The hard-rocking Irish band, the Young Dubliners owe everything to their fans. "They keep us honest, expecting good music both on the road and on the albums," mentions frontman Keith Roberts.
In fact, the group's origins can be traced back to Los Angeles' vibrant pub scene in which Dublin natives Keith Roberts (vocals, guitar) and Paul O'Toole first met. Roberts was composing some Irish ballads at the time and thought a band might be in the offing. Assembling a rag-tag team of Irish transplants and like-minded American rockers, The Young Dubliners grew into a pugnacious music machine resulting in their debut, the Rocky Road EP (1994). It exhibited a hefty rock sound that made them a club favorite. Breathe followed a year later with the addition of Chas Waltz (violin, keys, harmonica, etc).
By 2000, the band had morphed into a septet without O'Toole and released the critically acclaimed Red. The presence of the band sky-rocketed: Gabriel Byrne requested the band to write the theme song for his television show Madigan Men and they spent much of 2001 touring Europe with Jethro Tull, and the US as headliners and as openers for acts such as John Hiatt and Robert Cray. The Young Dubliners also revved up the crowd at the 2002 Olympics in Salt Lake City.

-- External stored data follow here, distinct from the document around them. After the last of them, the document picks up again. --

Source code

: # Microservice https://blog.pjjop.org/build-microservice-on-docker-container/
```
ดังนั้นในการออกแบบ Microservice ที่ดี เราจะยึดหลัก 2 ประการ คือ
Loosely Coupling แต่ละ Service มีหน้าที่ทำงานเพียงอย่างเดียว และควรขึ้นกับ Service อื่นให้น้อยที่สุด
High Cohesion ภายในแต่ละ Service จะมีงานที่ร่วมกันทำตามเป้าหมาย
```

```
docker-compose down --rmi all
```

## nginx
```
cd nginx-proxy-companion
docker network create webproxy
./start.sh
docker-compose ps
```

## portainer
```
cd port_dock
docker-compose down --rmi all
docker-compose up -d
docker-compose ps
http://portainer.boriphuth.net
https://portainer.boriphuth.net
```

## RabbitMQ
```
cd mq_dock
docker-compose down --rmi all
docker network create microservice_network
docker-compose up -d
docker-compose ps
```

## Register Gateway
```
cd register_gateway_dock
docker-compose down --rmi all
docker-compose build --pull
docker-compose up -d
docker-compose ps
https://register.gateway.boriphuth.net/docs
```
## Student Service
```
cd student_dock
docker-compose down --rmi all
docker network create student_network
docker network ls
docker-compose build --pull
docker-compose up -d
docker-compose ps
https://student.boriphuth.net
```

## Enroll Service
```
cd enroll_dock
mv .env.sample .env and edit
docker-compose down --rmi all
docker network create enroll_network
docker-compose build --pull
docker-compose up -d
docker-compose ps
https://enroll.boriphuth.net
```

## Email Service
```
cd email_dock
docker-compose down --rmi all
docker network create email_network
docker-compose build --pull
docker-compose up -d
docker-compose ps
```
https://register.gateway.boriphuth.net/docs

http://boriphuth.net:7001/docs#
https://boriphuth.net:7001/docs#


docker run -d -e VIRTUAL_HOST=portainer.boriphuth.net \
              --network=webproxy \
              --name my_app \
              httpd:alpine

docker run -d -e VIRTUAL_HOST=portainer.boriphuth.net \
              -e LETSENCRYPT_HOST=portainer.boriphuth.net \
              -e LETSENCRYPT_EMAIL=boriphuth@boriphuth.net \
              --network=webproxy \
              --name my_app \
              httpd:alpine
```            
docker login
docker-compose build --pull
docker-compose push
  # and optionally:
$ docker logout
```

That same year, the band scaled back down to a five-piece - Roberts, Brendan Holmes (Bass), the returning Waltz (who had left the band in 1995), Bob Boulding (guitar) and David Ingraham (drums).
After going on a number of headlining and co-headlining US tours (Johnny Lang, Collective Soul, Great Big Sea and others), the quintet settled down to record Real World - an album influenced by their predecessors (Waterboys/Pogues/U2/Big Country) and most importantly, life on the road. From Irish-flavored anthemic rock to rowdy pub tunes, lead singer Keith Roberts voice is stronger than ever and the songwriting, performance, and production show a new maturity and artistic ambition.
Musing about the band's sound, Roberts sums up the Young Dubliner's approach to their music, be it Celtic, Irish, or just plain rock. "I like to think that our take on songwriting and performance makes the Young Dubliner's sound unique and original. Our band is made up of Irish and American natives who draw influences from just about everywhere. Our strength is in the sum of our parts. We play as a band, as one."